Llevo cerca de veinticinco años ejerciendo el Periodismo, he tratado a muchísimas personas y de todo este extenso y riquísimo patrimonio de momentos, frases y situaciones podría quedarme quizás con una veintena de experiencias. Ayer conocimos la triste noticia de la muerte del Rvdo. Padre D. Luis Díaz Martínez, y hoy os quiero hablar brevemente de él porque le debo un episodio cotidiano, inconsciente, que me ha dejado una huella para siempre.

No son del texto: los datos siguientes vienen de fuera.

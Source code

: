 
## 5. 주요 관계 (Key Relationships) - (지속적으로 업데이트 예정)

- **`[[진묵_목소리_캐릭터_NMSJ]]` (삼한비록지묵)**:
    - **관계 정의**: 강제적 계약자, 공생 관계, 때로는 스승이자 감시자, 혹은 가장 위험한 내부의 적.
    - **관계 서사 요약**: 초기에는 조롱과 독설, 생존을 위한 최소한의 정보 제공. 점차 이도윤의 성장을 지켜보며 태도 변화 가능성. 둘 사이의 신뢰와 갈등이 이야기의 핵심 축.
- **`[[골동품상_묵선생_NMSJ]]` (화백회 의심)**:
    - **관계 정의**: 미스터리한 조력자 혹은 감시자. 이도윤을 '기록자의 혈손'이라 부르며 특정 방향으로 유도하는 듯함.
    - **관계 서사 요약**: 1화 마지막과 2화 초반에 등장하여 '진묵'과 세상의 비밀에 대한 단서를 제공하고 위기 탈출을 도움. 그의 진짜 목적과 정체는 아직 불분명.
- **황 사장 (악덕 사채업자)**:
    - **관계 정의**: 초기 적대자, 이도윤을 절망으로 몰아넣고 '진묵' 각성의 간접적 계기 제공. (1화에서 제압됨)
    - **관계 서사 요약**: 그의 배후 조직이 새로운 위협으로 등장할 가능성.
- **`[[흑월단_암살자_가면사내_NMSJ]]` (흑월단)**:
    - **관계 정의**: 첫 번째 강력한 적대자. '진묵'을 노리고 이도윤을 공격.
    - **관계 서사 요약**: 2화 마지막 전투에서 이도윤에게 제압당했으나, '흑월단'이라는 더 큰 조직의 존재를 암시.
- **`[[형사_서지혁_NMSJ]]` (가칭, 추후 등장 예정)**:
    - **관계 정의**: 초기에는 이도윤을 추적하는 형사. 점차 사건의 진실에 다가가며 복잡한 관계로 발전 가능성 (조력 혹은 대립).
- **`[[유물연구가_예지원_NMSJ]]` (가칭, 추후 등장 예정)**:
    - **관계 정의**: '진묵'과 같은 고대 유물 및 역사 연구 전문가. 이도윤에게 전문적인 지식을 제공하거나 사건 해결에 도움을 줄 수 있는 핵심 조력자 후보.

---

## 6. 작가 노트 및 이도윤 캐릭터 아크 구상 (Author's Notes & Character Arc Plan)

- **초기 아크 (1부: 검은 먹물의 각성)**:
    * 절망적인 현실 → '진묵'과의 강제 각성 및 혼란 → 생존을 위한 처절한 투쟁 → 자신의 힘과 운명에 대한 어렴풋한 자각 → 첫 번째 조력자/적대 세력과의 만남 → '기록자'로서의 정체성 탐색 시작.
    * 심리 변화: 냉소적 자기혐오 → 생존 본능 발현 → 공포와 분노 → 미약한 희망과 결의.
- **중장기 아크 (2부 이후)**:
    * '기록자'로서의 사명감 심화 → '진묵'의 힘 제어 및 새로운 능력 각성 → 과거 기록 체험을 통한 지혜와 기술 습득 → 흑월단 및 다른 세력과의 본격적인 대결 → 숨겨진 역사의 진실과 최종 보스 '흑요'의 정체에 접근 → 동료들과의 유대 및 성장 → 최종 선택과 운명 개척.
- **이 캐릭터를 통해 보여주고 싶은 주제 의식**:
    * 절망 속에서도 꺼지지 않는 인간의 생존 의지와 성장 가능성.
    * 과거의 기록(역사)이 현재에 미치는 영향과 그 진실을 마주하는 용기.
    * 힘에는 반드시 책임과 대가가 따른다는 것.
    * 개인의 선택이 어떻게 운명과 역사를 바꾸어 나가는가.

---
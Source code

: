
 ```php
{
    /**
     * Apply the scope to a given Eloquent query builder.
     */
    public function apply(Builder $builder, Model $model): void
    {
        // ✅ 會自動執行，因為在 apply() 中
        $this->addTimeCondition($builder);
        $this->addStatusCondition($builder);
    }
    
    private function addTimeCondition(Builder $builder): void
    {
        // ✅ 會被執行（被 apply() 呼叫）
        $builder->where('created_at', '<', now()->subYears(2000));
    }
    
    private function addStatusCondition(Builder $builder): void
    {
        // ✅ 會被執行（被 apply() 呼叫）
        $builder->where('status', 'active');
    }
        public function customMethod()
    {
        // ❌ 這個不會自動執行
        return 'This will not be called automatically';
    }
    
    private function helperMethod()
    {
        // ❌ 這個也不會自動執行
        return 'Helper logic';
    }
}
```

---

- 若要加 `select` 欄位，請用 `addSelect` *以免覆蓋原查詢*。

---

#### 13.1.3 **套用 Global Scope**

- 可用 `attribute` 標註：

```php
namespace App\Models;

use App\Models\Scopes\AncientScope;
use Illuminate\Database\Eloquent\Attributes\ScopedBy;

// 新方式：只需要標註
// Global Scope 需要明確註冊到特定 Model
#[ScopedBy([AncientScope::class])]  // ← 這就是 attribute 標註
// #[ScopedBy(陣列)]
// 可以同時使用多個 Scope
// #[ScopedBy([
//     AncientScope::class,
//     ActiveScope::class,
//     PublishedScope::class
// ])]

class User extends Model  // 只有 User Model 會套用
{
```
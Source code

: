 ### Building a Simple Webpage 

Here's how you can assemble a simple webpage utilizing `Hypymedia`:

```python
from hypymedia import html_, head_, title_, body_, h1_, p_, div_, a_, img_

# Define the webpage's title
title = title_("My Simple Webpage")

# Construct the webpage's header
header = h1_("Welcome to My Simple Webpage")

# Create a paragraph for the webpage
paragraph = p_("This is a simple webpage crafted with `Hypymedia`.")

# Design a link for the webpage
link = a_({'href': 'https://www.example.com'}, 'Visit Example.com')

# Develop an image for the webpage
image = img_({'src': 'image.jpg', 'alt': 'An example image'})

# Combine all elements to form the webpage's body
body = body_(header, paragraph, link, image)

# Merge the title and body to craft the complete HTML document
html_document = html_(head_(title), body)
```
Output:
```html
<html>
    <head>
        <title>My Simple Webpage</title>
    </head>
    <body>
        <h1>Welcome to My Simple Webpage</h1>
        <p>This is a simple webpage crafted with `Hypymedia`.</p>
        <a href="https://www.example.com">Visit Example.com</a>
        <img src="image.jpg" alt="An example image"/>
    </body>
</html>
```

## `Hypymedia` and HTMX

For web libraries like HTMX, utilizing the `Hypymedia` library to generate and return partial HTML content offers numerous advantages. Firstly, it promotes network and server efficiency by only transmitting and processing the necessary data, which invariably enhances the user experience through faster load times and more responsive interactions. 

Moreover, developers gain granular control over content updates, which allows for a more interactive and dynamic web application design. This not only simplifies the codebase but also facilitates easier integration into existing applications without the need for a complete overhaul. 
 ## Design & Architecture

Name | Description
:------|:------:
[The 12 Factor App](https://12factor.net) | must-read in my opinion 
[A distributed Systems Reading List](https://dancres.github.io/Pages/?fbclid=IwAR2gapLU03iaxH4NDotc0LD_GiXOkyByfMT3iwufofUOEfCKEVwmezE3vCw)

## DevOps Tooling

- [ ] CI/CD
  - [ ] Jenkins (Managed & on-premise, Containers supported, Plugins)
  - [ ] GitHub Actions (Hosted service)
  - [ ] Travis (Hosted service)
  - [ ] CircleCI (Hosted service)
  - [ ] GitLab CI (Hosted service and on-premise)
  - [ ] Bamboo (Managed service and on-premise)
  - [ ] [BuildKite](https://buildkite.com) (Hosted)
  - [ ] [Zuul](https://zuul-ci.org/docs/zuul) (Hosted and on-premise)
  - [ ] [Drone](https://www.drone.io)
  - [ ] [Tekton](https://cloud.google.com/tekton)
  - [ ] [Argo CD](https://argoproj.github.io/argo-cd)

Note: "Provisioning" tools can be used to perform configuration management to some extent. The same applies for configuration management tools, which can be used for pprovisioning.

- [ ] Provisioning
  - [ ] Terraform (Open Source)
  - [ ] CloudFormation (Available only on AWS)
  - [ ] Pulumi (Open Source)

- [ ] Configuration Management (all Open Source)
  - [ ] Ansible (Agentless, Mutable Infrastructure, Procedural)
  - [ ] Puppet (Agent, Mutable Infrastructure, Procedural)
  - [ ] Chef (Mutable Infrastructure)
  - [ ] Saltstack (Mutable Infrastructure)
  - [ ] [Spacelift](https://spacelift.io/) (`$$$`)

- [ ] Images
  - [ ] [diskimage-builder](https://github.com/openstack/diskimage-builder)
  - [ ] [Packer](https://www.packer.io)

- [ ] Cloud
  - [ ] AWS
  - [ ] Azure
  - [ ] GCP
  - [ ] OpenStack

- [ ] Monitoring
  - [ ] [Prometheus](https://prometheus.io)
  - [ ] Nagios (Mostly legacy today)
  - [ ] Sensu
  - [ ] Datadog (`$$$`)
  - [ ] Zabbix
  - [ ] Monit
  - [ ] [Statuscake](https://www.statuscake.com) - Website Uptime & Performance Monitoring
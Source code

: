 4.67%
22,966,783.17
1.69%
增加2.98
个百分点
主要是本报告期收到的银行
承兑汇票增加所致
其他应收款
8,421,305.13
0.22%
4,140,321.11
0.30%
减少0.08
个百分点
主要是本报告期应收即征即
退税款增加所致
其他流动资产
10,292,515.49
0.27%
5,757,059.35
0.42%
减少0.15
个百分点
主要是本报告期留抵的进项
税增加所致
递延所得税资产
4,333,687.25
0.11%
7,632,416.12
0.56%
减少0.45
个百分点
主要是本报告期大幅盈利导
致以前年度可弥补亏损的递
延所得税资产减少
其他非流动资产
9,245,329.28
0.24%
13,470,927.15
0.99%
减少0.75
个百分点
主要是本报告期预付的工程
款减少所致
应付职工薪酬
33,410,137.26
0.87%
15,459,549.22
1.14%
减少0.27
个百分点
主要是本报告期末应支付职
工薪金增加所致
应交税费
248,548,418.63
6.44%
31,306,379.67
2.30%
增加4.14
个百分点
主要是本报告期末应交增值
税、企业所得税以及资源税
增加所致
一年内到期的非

Además de todos sus merecidos títulos como párroco, escritor, Cronista Oficial de la Villa de Águilas, miembro de la Real Academia de Alfonso X el Sabio y otros títulos que mi ignorancia dejará fuera, resulta que don Luis había ejercido como misionero, creo que en Ghana si no recuerdo mal. En cualquier caso, fue uno de esos países africanos azotados por la miseria.
Hace algunos años yo era el corresponsal de la televisión autonómica 7 Región de Murcia en Lorca y su comarca, y por supuesto bajaba a Águilas prácticamente todos los días a sacar noticias. En un momento dado de 2010, año arriba o abajo, me llegó la información de que un sacerdote aguileño al que yo no conocía estaba de vuelta de su labor misionera en África y llevaba entre manos un proyecto para ayudar a aquellas personas; así que lo consulté con mis jefes, me dieron el visto bueno y me vine a Águilas.
Aquella entrevista no la he olvidado. Siguiendo instrucciones de mi operador de cámara, el gran aguileño Óscar Peña, quedamos con don Luis en la Glorieta, delante de la iglesia de San José. Era verano, eran las cinco de la tarde, era Águilas y no podíamos refugiarnos delante de los tilos porque las sombras nos estropeaban los planos, así que don Luis, Óscar y yo aguantamos el tirón durante los cinco o diez minutos que duró la entrevista.
Don Luis y yo terminamos de hablar, pero Óscar aún necesitaba más imágenes, así que nos parapetamos a la sombra, por fin, y como vi que era un señor mayor me fui a una de las cafeterías de la Glorieta y pedí para él un botellín de agua y un vasico de plástico. Se lo di. Bebió con ganas. Seguimos charlando, explicándome la labor que hacía ayudando sobre todo a los jóvenes en aquellos territorios hermosos pero áridos, pobres pero llenos de gente con sus ilusiones y sus esperanzas.
Llegó el momento de marcharnos. Le fui a coger el botellín de agua y el vasito, para tirarlos al contenedor, y entonces aquel anciano, que tenía tantísima mili a sus espaldas, hizo lo siguiente: abrió la botella, cogió su vasito, en el que aún quedaba un culín de agua, y vertió con cuidado el agua sobrante en la botella, hasta la última gota. Y luego se la guardó en un bolsillo.
Un gesto inconsciente, diréis; una anécdota prosaica de alguien que solo tenía que cruzar la plaza y pedirse otra botella, o irse a su casa y abrir todos los grifos. Pero no; aquel sacerdote había visto gente muriéndose de sed en África; aquel hombre llevaba dentro de su alma todas las penurias de la gente a la que había ido a reconfortar. A diferencia de nosotros, criaturas del primer mundo orondo y despilfarrador, don Luis Díaz conocía perfectamente el valor de medio vasito de agua. En el universo del desierto, la sequía y el hambre continua, era impensable desperdiciar medio vasito de agua, pudiendo guardarla para bebérsela luego. Por ello inclinó el vasito con mimo, gota a gota, y guardó aquel tesoro. Sin afectación, sin darse cuenta. Un gesto cotidiano que me hizo ver de lejos una parte de la realidad en la que viven millones de seres humanos, que dice muchísimo acerca de este buen sacerdote cuyos vecinos le despiden estos días.
Descanse en paz, don Luis. Un abrazo muy fuerte a mi buen amigo Paco Albarracín y a toda su familia. Buen ejemplo dejó, a uno y otro lado de este planeta tantas veces ciego, sordo e insensible. DEP y GRACIAS por su ejemplo.